▸ EXERCISE DATA:
——
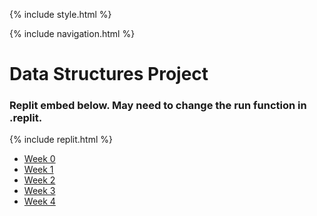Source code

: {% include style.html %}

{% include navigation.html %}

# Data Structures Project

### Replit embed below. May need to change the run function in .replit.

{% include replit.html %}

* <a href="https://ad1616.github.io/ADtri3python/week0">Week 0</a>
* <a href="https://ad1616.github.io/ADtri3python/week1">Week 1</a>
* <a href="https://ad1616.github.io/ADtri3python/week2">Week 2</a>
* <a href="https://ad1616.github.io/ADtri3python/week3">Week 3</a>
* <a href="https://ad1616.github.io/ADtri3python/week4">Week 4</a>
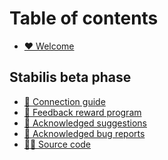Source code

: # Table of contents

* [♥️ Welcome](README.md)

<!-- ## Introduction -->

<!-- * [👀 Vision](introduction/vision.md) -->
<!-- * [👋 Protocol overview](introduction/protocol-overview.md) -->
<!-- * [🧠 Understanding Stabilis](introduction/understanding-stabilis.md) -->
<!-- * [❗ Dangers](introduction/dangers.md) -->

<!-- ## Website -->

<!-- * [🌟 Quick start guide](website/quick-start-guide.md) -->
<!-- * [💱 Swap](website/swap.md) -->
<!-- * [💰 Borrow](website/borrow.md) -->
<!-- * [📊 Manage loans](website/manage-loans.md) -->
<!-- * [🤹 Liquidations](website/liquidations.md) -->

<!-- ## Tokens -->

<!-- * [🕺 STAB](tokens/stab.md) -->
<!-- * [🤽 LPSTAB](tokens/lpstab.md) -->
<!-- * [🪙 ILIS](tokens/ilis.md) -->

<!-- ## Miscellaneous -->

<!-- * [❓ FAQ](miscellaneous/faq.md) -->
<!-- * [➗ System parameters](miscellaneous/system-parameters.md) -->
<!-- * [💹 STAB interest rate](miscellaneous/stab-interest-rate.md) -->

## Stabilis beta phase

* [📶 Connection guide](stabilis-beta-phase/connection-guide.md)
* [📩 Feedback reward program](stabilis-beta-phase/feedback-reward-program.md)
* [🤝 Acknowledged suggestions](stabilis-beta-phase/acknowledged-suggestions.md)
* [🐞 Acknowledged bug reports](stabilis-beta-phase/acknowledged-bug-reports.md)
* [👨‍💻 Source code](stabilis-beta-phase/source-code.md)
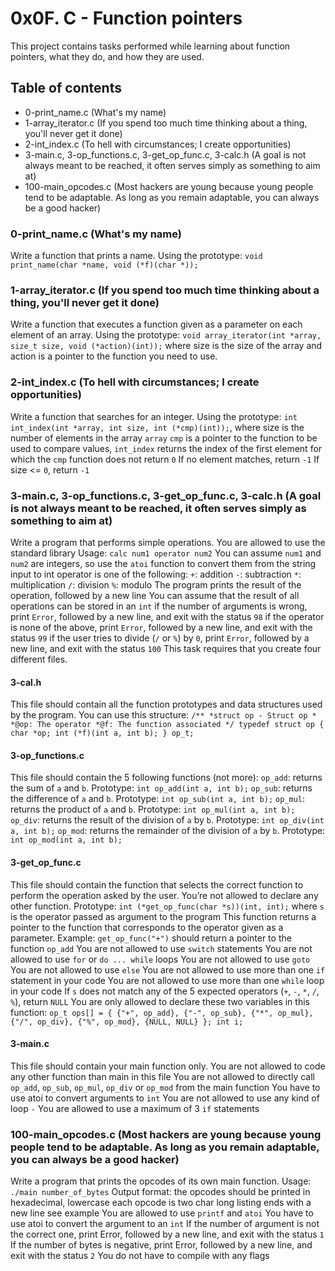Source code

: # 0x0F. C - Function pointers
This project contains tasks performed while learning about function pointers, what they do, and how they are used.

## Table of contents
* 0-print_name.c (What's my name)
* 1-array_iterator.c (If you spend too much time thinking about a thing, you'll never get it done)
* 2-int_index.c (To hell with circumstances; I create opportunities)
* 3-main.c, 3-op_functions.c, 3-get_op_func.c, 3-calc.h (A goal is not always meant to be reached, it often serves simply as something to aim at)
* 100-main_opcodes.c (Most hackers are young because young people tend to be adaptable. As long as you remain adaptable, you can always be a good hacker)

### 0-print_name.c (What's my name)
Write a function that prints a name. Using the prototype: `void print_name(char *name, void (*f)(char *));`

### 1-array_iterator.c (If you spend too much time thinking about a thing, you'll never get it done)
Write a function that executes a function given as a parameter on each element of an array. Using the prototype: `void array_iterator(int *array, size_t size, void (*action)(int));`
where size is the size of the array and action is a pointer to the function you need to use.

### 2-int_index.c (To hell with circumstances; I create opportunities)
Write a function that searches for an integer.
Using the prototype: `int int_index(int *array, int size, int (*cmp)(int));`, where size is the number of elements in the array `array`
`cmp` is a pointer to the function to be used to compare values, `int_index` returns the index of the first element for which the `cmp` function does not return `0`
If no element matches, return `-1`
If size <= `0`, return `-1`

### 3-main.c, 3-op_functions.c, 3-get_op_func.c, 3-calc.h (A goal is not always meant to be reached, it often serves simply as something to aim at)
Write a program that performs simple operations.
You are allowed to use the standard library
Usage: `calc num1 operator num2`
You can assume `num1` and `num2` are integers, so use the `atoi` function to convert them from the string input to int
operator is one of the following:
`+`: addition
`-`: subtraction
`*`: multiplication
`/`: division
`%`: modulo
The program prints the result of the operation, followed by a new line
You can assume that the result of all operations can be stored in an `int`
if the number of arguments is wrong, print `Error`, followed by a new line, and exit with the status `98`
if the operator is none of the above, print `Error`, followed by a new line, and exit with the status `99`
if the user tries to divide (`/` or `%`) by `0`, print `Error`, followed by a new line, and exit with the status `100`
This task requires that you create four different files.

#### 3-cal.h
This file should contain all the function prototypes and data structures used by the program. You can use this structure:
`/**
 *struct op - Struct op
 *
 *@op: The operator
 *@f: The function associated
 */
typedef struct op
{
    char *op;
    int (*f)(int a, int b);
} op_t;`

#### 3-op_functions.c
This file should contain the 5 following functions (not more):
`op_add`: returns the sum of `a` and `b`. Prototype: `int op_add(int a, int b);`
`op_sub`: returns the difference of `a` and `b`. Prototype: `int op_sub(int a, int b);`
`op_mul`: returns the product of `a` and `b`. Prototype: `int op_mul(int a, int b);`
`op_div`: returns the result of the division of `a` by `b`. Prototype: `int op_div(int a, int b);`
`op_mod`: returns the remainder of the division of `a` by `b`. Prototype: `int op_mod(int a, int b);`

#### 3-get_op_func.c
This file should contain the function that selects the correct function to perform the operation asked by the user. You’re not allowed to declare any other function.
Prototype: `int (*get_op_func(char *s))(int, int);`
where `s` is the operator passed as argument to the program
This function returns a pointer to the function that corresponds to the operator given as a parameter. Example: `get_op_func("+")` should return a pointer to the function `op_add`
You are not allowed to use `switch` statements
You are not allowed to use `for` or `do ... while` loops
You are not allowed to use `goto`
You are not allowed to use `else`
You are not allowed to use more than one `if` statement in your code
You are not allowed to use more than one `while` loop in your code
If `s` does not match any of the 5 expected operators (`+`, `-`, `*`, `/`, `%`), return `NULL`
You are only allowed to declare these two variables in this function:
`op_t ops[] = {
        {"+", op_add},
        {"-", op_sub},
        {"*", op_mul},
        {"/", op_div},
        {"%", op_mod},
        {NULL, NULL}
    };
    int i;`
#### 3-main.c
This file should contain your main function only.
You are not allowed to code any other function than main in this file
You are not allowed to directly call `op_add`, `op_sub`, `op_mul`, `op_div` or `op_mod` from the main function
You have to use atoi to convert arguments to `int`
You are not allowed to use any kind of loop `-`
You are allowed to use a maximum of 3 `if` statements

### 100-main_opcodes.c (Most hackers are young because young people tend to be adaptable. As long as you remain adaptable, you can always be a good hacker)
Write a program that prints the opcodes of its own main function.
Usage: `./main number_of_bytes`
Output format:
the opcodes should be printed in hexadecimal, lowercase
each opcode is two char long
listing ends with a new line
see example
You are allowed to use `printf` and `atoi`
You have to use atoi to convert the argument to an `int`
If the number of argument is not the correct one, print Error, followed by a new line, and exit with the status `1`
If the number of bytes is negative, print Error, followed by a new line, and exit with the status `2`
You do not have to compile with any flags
——
▸ TASK DETAILS:
Reproduce each line in the listing above that mentions the string "done".

▸ OUTPUT FOR THIS EXERCISE:
* 1-array_iterator.c (If you spend too much time thinking about a thing, you'll never get it done)
### 1-array_iterator.c (If you spend too much time thinking about a thing, you'll never get it done)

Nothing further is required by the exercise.